In Figure 4 we demonstrate the age-related fcMRI differences, shown here for the case of the default-mode network (DMN) using different denoising methods. Qualitatively, the maps generated from aCompCor, tCompCor and WM-CSF appear to be the most similar to each other. Quantitatively, values from the age-related fcMRI difference t-maps generated using different denoising methods are shown in different rows of Supplementary Figure S1, which shows that all denoising methods resulted in visually similar connectivity differences, with connectivity in older adults lower than in young adults (median t-value differences <0).
Figure 4. Sample age-related connectivity-difference maps for the default-mode network. Each row shows the difference t-map generated from each of the denoising methods. The color bar represents the range of t-values for the t-maps.

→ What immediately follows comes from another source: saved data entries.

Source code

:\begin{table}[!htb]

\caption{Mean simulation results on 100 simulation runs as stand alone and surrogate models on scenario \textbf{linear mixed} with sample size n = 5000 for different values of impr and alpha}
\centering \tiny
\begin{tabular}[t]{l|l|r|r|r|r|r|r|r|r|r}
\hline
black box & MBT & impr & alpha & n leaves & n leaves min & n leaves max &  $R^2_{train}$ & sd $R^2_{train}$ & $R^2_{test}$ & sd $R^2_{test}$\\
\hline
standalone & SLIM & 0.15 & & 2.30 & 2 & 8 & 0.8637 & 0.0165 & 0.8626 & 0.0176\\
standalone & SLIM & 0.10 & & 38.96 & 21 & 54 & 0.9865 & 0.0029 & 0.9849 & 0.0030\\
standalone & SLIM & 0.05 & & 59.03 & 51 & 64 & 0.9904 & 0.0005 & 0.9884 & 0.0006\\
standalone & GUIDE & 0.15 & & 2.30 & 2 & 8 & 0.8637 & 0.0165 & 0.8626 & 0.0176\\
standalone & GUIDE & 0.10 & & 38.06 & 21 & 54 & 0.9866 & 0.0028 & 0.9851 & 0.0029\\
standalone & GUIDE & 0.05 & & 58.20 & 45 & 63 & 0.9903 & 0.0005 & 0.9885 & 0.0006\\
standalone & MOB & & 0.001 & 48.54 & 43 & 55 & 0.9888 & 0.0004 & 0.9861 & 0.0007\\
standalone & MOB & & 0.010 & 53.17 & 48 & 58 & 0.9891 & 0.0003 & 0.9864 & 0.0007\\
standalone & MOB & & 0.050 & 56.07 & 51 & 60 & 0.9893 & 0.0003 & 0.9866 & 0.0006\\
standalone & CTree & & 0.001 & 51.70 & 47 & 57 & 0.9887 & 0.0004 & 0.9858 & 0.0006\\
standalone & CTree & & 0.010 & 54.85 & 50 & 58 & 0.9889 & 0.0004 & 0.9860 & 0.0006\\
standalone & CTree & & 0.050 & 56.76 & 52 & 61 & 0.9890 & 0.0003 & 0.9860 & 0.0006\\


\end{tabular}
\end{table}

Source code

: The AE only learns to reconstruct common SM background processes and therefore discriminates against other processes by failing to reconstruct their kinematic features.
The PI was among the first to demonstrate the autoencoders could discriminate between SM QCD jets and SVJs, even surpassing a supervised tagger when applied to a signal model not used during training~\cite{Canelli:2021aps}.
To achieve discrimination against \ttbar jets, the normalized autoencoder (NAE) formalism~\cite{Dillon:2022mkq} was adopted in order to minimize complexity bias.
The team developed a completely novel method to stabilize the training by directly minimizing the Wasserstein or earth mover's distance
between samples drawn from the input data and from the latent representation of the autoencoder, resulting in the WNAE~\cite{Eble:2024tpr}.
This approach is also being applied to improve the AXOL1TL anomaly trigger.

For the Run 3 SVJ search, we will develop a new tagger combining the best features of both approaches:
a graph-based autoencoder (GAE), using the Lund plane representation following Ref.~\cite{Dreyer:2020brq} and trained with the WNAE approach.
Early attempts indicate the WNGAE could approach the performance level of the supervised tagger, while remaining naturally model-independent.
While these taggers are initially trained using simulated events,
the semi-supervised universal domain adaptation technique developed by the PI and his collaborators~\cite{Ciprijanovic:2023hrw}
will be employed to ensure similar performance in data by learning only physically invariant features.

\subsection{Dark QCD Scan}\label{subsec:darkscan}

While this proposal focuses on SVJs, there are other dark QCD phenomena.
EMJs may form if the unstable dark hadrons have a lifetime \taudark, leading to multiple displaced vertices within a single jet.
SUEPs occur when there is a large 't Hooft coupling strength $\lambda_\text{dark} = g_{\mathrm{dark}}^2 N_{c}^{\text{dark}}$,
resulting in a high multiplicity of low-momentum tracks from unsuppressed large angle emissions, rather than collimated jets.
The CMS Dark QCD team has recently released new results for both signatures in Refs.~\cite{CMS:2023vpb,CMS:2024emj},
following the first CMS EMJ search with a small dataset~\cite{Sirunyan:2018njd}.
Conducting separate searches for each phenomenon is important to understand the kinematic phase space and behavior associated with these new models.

Figure 5 demonstrates the results of the age-related modularity and FCC analysis. There is no significant age-related difference in the correlation or FCC values. Statistical results of the pairwise comparisons in Table 3B show that the application of aCompCor resulted in significantly higher FCC than “no correction,” while WM-CSF and aCompCor are both associated with higher FCC than GSR. The application of AROMA denoising is associated with a substantial reduction in FCC. Conversely, the tCompCor, GSR, and WM-CSF denoising methods correspond to higher FCC. These differences were supported by the ANOVA results, which showed a significant effect of the denoising method on FCC (p = 2.5e-8). There were no significant effects of age (p = 0.096) and age-method interaction (p = 0.87) on FCC. Moreover, the ANOVA showed no significant age difference in mean Pearson’s correlation, but a significant effect of denoising method (p = 9.5e-44) and a significant age x method interaction (p = 0.0019). Furthermore, Figure 5C reveals that GSR and AROMA methods significantly reduce modularity, a metric that quantifies the observability of age-related differences. On the other hand, tCompCor exhibited the highest modularity values, followed by no-correction, aCompCor, and WM-CSF, as shown in Table 3C. The results corresponding to the downsampled data are shown in Supplementary Figure S3 and Supplementary Table S4. Taken together, the findings here appear to be consistent across the two and thus independent of fMRI sampling rate.
Figure 5. Quantitative comparison of rs-fMRI metrics across denoising methods, including (A) the network-mean Pearson’s correlation, (B) the functional-connectivity contrast (FCC) and (C) modularity index of the brain networks. GSR and AROMA methods considerably reduced modularity compared to other methods. Error bars represent standard deviation and significant differences, if any, are indicated by asterisks.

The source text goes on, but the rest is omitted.